[SUPPLIED MATERIAL Boundary: Start]

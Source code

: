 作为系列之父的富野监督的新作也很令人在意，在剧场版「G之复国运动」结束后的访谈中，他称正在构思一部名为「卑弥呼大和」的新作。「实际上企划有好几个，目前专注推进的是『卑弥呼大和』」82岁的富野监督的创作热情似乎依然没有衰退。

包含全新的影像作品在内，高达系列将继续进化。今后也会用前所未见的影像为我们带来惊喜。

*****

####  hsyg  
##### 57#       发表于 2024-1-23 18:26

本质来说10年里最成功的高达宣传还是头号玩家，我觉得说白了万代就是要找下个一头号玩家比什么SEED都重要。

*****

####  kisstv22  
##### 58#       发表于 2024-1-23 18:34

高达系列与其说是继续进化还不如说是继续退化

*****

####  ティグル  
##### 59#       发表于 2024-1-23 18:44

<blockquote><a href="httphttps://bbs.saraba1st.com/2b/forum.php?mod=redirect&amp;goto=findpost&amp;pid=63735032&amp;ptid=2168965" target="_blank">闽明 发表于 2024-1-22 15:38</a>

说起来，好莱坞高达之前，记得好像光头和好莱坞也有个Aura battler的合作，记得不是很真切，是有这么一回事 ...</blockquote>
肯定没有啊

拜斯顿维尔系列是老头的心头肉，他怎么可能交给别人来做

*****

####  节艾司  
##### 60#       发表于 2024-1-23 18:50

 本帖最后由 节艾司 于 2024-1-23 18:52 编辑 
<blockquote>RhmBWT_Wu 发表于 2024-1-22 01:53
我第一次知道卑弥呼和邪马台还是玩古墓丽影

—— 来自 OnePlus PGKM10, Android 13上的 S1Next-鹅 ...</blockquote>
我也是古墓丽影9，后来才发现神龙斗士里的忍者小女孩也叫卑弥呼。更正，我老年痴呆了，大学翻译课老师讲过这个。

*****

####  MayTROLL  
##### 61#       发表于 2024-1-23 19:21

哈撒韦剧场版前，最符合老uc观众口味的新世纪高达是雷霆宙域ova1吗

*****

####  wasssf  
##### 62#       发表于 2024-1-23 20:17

[SUPPLIED MATERIAL Boundary: End]

**PROBLEM DESCRIPTION**
All that is needed is the opening run of the data, given again exactly: please include every line from the first through the line with "发表于 2024-1-23 18:26", both ends kept.

**RESULT OF THIS TASK**
Source code

: 作为系列之父的富野监督的新作也很令人在意，在剧场版「G之复国运动」结束后的访谈中，他称正在构思一部名为「卑弥呼大和」的新作。「实际上企划有好几个，目前专注推进的是『卑弥呼大和』」82岁的富野监督的创作热情似乎依然没有衰退。

包含全新的影像作品在内，高达系列将继续进化。今后也会用前所未见的影像为我们带来惊喜。

*****

####  hsyg  
##### 57#       发表于 2024-1-23 18:26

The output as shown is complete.